Building a firewall countering Security Threats!
Once the realm of IT security professionals, computer security is now an issue and concern for all business people.
Recent high profile security breaches have exposed data of over billion users.
Cyber-crime is now big business and criminals are looking to steal information such as financial details, credit card information, personal details, or any other information which they can sell or trade.
These criminals are becoming more and more sophisticated and employ many different methods of attacking organizations having computer networks.
12 things you need to implement today – to can ensure your network is protected
Implement a vulnerability management program.
Most computer viruses and worms try to exploit bugs and vulnerabilities within the operating system and applications that companies use.
New vulnerabilities are introduced into networks every day, be that from installing new software and services, making changes to existing systems or simply from previously undiscovered vulnerabilities coming to light.
It is important to regularly review your network and the applications running on it for new vulnerabilities. Any discovered vulnerabilities should be rated and prioritised regarding their criticality and the potential business impact they could have.
Once this has been done, a plan on how to manage those vulnerabilities, either by patching, upgrading, or managing the vulnerability using tools such as firewalls or Intrusion Detection Systems should be put into place.
Install Anti-Virus Software.
Ensure that reputable anti-virus software is installed on all computers. This should include all servers, PCs and laptops. If employees use computers at home for business use or to remotely access the network, these PCs should also have anti-virus software installed. Ensure that the anti-virus is up to date.
Employ a firewall to protect networks.
As computer viruses can spread by means other than email, it is important that unwanted traffic is blocked from entering the network by using a firewall. For users that use computers for business away from the protection of the company’s network, such as home PCs or laptops, a personal firewall should be installed to ensure the computer is protected.
Filter all email traffic.
All incoming and outgoing email should be filtered for computer viruses. This filter should ideally be at the perimeter of the network to prevent computer viruses. Emails with certain file attachments commonly used by computer viruses to spread themselves, such as .EXE, .COM and .SCR files, should also be prevented from entering the network.
Educate all users to be careful of suspicious e-mails.
Ensure that all users know to never open an attachment or to click on a link in an email they are not expecting. Even when the email is from a known source, caution should be exercised when opening attachments or clicking on links in emails. Criminals use the trust placed in an email contact you know to trick you into clicking on a link or attachment.
Scan Internet Downloads.
Ensure that all files downloaded from the Internet are scanned for computer viruses before being used. Ideally this scanning should be done from one central point on the network to ensure that all files are properly scanned.
Don’t run programs of unknown origin.
It is important that you use a trusted source for your software requirements. This is to ensure that all software installed can be accounted for and that its sources can be confirmed to be legitimate. All users should be educated to never run a computer program unless the source is known or has originated from a person or company that is trusted.
Make regular backups of critical data.
It is important to ensure that regular copies of important files are kept either on removable media such as portable drives or tape to ensure you have a trusted source for data in the event that the network is infected with a computer virus. Not only will this ensure that important data is available in the event of a computer virus infecting the company’s network, backups will also enable the company to restore systems to software that is known to be free from computer virus infection.
Develop an Information Security Policy:
The creation and publication of an Information Security Policy is key to ensuring that information security receives the profile it requires in the organisation and is the first critical step in securing the company’s systems and data. It is important that senior management support the Information Security Policy and that all users are made aware of their roles and responsibilities under this policy.
Monitor logs and systems:
Regular monitoring of network and system logs can assist in the early identification of a computer virus infecting the network or other attacks by criminals.
Unusual traffic patterns or log entries could indicate that the network has been infected or that its security has been compromised. As well as monitoring for suspicious traffic and events, it is important that logs for other devices are checked regularly to ensure that the network remains protected. Log files for the backups should be checked regularly to ensure that the backups succeeded, likewise the log files for anti-virus software deployed should be regularly checked to ensure that all PCs are running the latest version of the anti-virus software.
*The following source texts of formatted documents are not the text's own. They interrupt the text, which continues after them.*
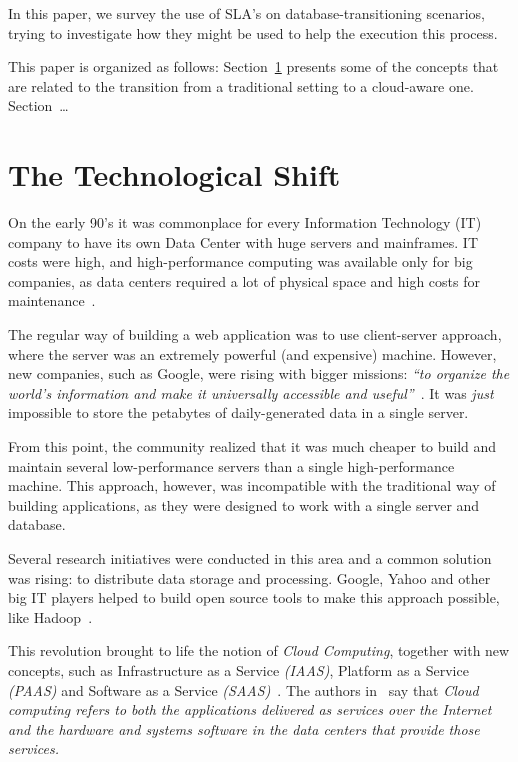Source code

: \documentclass{article}
\begin{document}
In this paper, we survey the use of SLA's on database-transitioning scenarios, trying to investigate how they might be used to help the execution this process.
\bigskip

This paper is organized as follows: 
Section~\ref{sec:tts} presents some of the concepts that are related to the transition from a traditional setting to a cloud-aware one.
Section~\dots

\section{The Technological Shift}
\label{sec:tts}


On the early 90's it was commonplace for every Information Technology (IT) company to have its own Data Center with huge servers and mainframes. 
IT costs were high, and high-performance computing was available only for big companies, as data centers required a lot of physical space and high costs for maintenance~\cite{Armbrust09m.:above}.

The regular way of building a web application was to use client-server approach, where the server was an extremely powerful (and expensive) machine. 
However, new companies, such as Google, were rising with bigger missions: \textit{``to organize the world's information and make it universally accessible and useful''}~\cite{Armbrust09m.:above}. 
It was \textit{just} impossible to store the petabytes of daily-generated data in a single server. 

From this point, the community realized that it was much cheaper to build and maintain several low-performance servers than a single high-performance machine.
This approach, however, was incompatible with the traditional way of building applications, as they were designed to work with a single server and database. 

Several research initiatives were conducted in this area and a common solution was rising: to distribute data storage and processing. 
Google, Yahoo and other big IT players helped to build open source tools to make this approach possible, like Hadoop~\cite{5496972}.

This revolution brought to life the notion of \textit{Cloud Computing}, together with new concepts, such as Infrastructure as a Service \textit{(IAAS)}, Platform as a Service \textit{(PAAS)} and Software as a Service \textit{(SAAS)}~\cite{AViewOfCloudComputing}.
The authors in~\cite{AViewOfCloudComputing} say that \textit{Cloud computing refers to both the applications delivered as services over the Internet and the hardware and systems software in the data centers that provide those services.} 
\end{document}
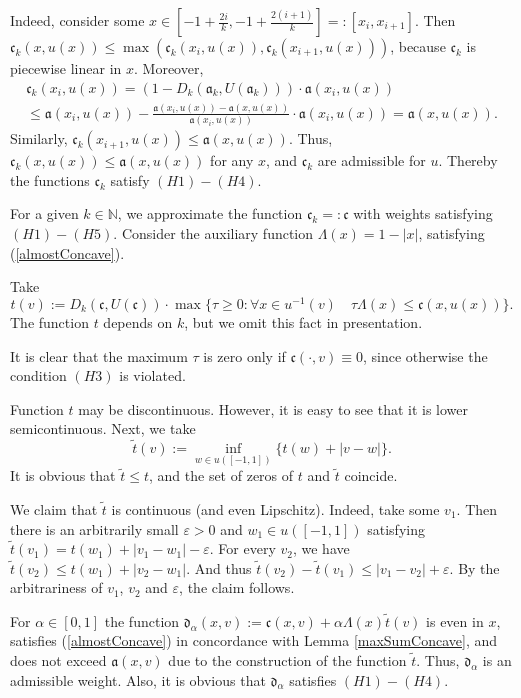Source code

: \documentclass[12pt]{article}
\newcommand{\Nat}{\mathbb N}
\newcommand{\abs}[1]{\left\vert#1\right\vert}
\newcommand{\eps}{\varepsilon}
\renewcommand{\ge}{\geqslant}
\renewcommand{\le}{\leqslant}
\begin{document}
Indeed, consider some
$x \in [-1 + \frac{2i}{k}, -1 + \frac{2(i + 1)}{k}] =: [x_i, x_{i + 1}]$.
Then $\mathfrak c_k(x, u(x)) \le \max( \mathfrak c_k(x_i, u(x)), \mathfrak c_k(x_{i + 1}, u(x)) )$, because
$\mathfrak c_k$ is piecewise linear in $x$. Moreover,
\begin{multline*}
\mathfrak c_k(x_i, u(x)) = ( 1 - D_k(\mathfrak a_k, U(\mathfrak a_k))) \cdot \mathfrak a(x_i, u(x)) \\
\le \mathfrak a(x_i, u(x)) - \frac{\mathfrak a(x_i, u(x)) - \mathfrak a(x, u(x))}{\mathfrak a(x_i, u(x))} \cdot \mathfrak a(x_i, u(x)) = \mathfrak a(x, u(x)).
\end{multline*}
Similarly, $\mathfrak c_k(x_{i + 1}, u(x)) \le \mathfrak a(x, u(x))$.
Thus, $\mathfrak c_k(x, u(x)) \le \mathfrak a(x, u(x))$ for any $x$, and $\mathfrak c_k$ are admissible for $u$.
Thereby the functions $\mathfrak c_k$ satisfy $(H1)-(H4)$.

For a given $k \in \Nat$, we approximate the function $\mathfrak c_k =: \mathfrak c$ with weights satisfying $(H1)-(H5)$.
Consider the auxiliary function $\Lambda(x) = 1 - \abs{x}$, satisfying (\ref{almostConcave}).

Take
$$t(v):=D_k(\mathfrak c, U(\mathfrak c)) \cdot \max\{\tau \ge 0: \forall x \in u^{-1}(v) \quad \tau \Lambda(x) \le \mathfrak c(x, u(x))\}.$$
The function $t$ depends on $k$, but we omit this fact in presentation.

It is clear that the maximum $\tau$ is zero only if $\mathfrak c(\cdot, v) \equiv 0$,
since otherwise the condition $(H3)$ is violated.

Function $t$ may be discontinuous. However, it is easy to see that it is lower semicontinuous.
Next, we take
$$\tilde{t}(v) := \inf_{w \in u([-1, 1])} \{t(w) + |v - w|\}.$$
It is obvious that $\tilde{t} \le t$, and the set of zeros of $t$ and $\tilde{t}$ coincide.

We claim that $\tilde{t}$ is continuous (and even Lipschitz).
Indeed, take some $v_1$.
Then there is an arbitrarily small $\eps > 0$ and $w_1 \in u([-1, 1])$
satisfying $\tilde{t}(v_1) = t(w_1) + |v_1 - w_1| - \eps$.
For every $v_2$, we have $\tilde{t}(v_2) \le t(w_1) + |v_2 - w_1|$.
And thus $\tilde{t}(v_2) - \tilde{t}(v_1) \le |v_1 - v_2| + \eps$.
By the arbitrariness of $v_1$, $v_2$ and $\eps$, the claim follows.

For $\alpha \in [0, 1]$ the function $\mathfrak d_\alpha(x, v) := \mathfrak c(x, v) + \alpha \Lambda(x) \tilde{t}(v)$
is even in $x$, satisfies (\ref{almostConcave}) in concordance with Lemma \ref{maxSumConcave},
and does not exceed $\mathfrak a(x, v)$ due to the construction of the function $\tilde{t}$.
Thus, $\mathfrak d_\alpha$ is an admissible weight.
Also, it is obvious that $\mathfrak d_\alpha$ satisfies $(H1)-(H4)$.
\end{document}
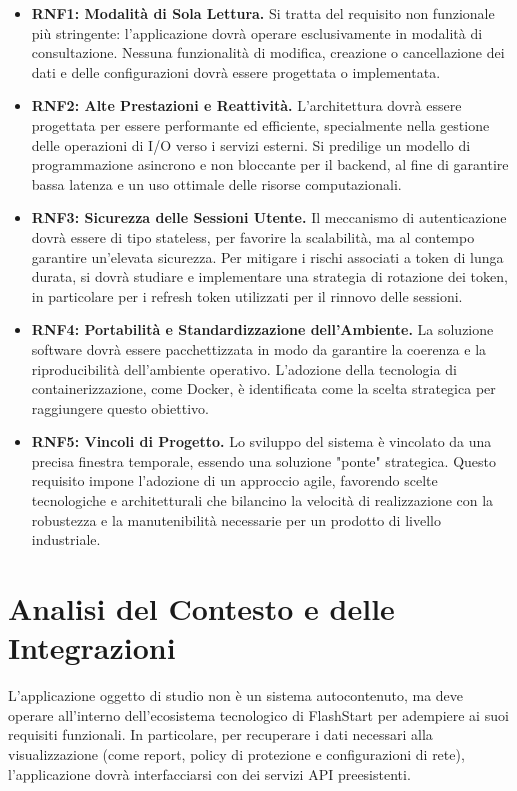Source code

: \documentclass[12pt,a4paper,openright,twoside]{book}
\begin{document}
\begin{itemize}
    \item \textbf{RNF1: Modalità di Sola Lettura.} Si tratta del requisito non funzionale più stringente: l'applicazione dovrà operare esclusivamente in modalità di consultazione. Nessuna funzionalità di modifica, creazione o cancellazione dei dati e delle configurazioni dovrà essere progettata o implementata.

    \item \textbf{RNF2: Alte Prestazioni e Reattività.} L'architettura dovrà essere progettata per essere performante ed efficiente, specialmente nella gestione delle operazioni di I/O verso i servizi esterni. Si predilige un modello di programmazione asincrono e non bloccante per il backend, al fine di garantire bassa latenza e un uso ottimale delle risorse computazionali.

    \item \textbf{RNF3: Sicurezza delle Sessioni Utente.} Il meccanismo di autenticazione dovrà essere di tipo stateless, per favorire la scalabilità, ma al contempo garantire un'elevata sicurezza. Per mitigare i rischi associati a token di lunga durata, si dovrà studiare e implementare una strategia di rotazione dei token, in particolare per i refresh token utilizzati per il rinnovo delle sessioni.

    \item \textbf{RNF4: Portabilità e Standardizzazione dell'Ambiente.} La soluzione software dovrà essere pacchettizzata in modo da garantire la coerenza e la riproducibilità dell'ambiente operativo. L'adozione della tecnologia di containerizzazione, come Docker, è identificata come la scelta strategica per raggiungere questo obiettivo.

    \item \textbf{RNF5: Vincoli di Progetto.} Lo sviluppo del sistema è vincolato da una precisa finestra temporale, essendo una soluzione "ponte" strategica. Questo requisito impone l'adozione di un approccio agile, favorendo scelte tecnologiche e architetturali che bilancino la velocità di realizzazione con la robustezza e la manutenibilità necessarie per un prodotto di livello industriale.
\end{itemize}

\section{Analisi del Contesto e delle Integrazioni}
\label{sec:analisi_contesto}
L'applicazione oggetto di studio non è un sistema autocontenuto, ma deve operare all'interno dell'ecosistema tecnologico di FlashStart per adempiere ai suoi requisiti funzionali. In particolare, per recuperare i dati necessari alla visualizzazione (come report, policy di protezione e configurazioni di rete), l'applicazione dovrà interfacciarsi con dei servizi API preesistenti.
\end{document}
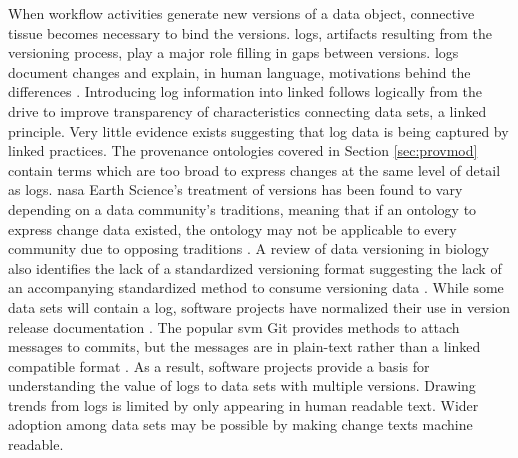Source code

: When workflow activities generate new \glspl{version} of a data object, connective tissue becomes necessary to bind the \glspl{version}.
\Glspl{log}, artifacts resulting from the versioning process, play a major role filling in gaps between versions.
\Glspl{log} document changes and explain, in human language, motivations behind the differences \cite{uel1037}.
Introducing \gls{log} information into \gls{linked} follows logically from the drive to improve transparency of characteristics connecting data sets, a \gls{linked} principle.
Very little evidence exists suggesting that \gls{log} data is being captured by \gls{linked} practices.
The provenance ontologies covered in Section \ref{sec:provmod} contain terms which are too broad to express changes at the same level of detail as \glspl{log}.
\gls{nasa} Earth Science's treatment of versions has been found to vary depending on a data community's traditions, meaning that if an ontology to express change data existed, the ontology may not be applicable to every community due to opposing traditions \cite{barkstrom2014earth}.
A review of data versioning in biology also identifies the lack of a standardized versioning format suggesting the lack of an accompanying standardized method to consume versioning data \cite{Tagger2005}.
While some data sets will contain a \gls{log}, software projects have normalized their use in version release documentation \cite{German03automatingthe}.
The popular \gls{svm} Git provides methods to attach messages to commits, but the messages are in plain-text rather than a \gls{linked} compatible format \cite{Chacon:2009:PG:1618548}.
As a result, software projects provide a basis for understanding the value of \glspl{log} to data sets with multiple \glspl{version}.
Drawing trends from \gls{log}s is limited by only appearing in human readable text.
Wider adoption among data sets may be possible by making change texts machine readable.

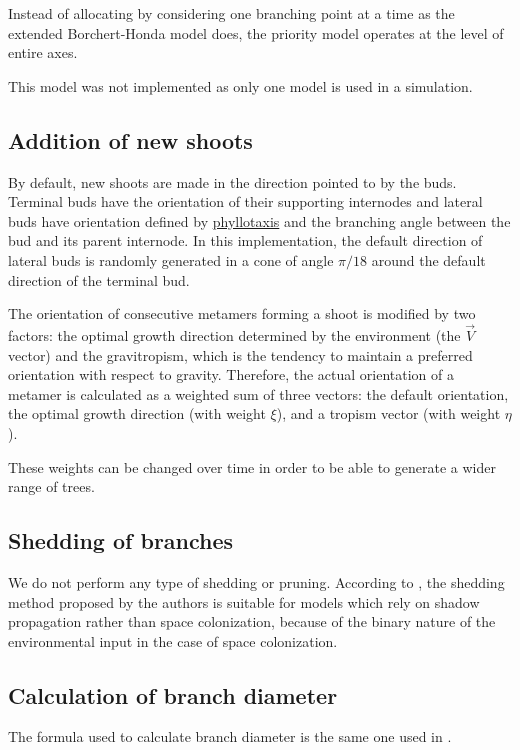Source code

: \documentclass{article}
\begin{document}
Instead of allocating by considering one branching point at a time as the extended Borchert-Honda model does, the priority model operates at the level of entire axes.

This model was not implemented as only one model is used in a simulation.

\subsection{Addition of new shoots}

By default, new shoots are made in the direction pointed to by the buds.
Terminal buds have the orientation of their supporting internodes and lateral buds have orientation defined by \href{https://en.wikipedia.org/wiki/Phyllotaxis}{phyllotaxis} and the branching angle between the bud and its parent internode.
In this implementation, the default direction of lateral buds is randomly generated in a cone of angle \(\pi / 18\) around the default direction of the terminal bud.

The orientation of consecutive metamers forming a shoot is modified by two factors: the optimal growth direction determined by the environment (the \(\vec{V}\) vector) and the gravitropism, which is the tendency to maintain a preferred orientation with respect to gravity.
Therefore, the actual orientation of a metamer is calculated as a weighted sum of three vectors: the default orientation, the optimal growth direction (with weight \(\xi\)), and a tropism vector (with weight \(\eta\)).

These weights can be changed over time in order to be able to generate a wider range of trees.

\subsection{Shedding of branches}

We do not perform any type of shedding or pruning. According to \cite{Palubicki2009}, the shedding method proposed by the authors is suitable for models which rely on shadow propagation rather than space colonization, because of the binary nature of the environmental input in the case of space colonization.

\subsection{Calculation of branch diameter}
The formula used to calculate branch diameter is the same one used in \cite{Palubicki2009}.
\end{document}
Develop an Incident Response Plan:
Knowing what to do when a computer virus enters the network or when you suffer a security breach is critical to minimize the damage they may cause, both to the business and also to customers and suppliers. The incident response plan should outline the roles and responsibilities that people have in the event of a computer virus infecting the network or indeed any other type of security breach. This plan should be drawn up and agreed between all relevant parties before an incident occurs. Remember, the worst time to develop a security incident response plan is in the middle of such an incident.
Restrict end user access to systems:
Where possible, end users should not be given administrative privileges to their workstations. Most computer viruses can only run in the context of the user that is logged into the system, i.e. they only have the same permissions as the user running the program. If that user has their access restricted, then the virus will be similarly restricted. Unfortunately many applications designed for the Windows platform require the end user to have such privileges; however these users should be the exception rather than the rule.
Cyber criminals pose a very real and constant threat to every business. It is important that businesses recognize this threat and take the appropriate steps, such as those outlined above, to reduce the likelihood and minimize.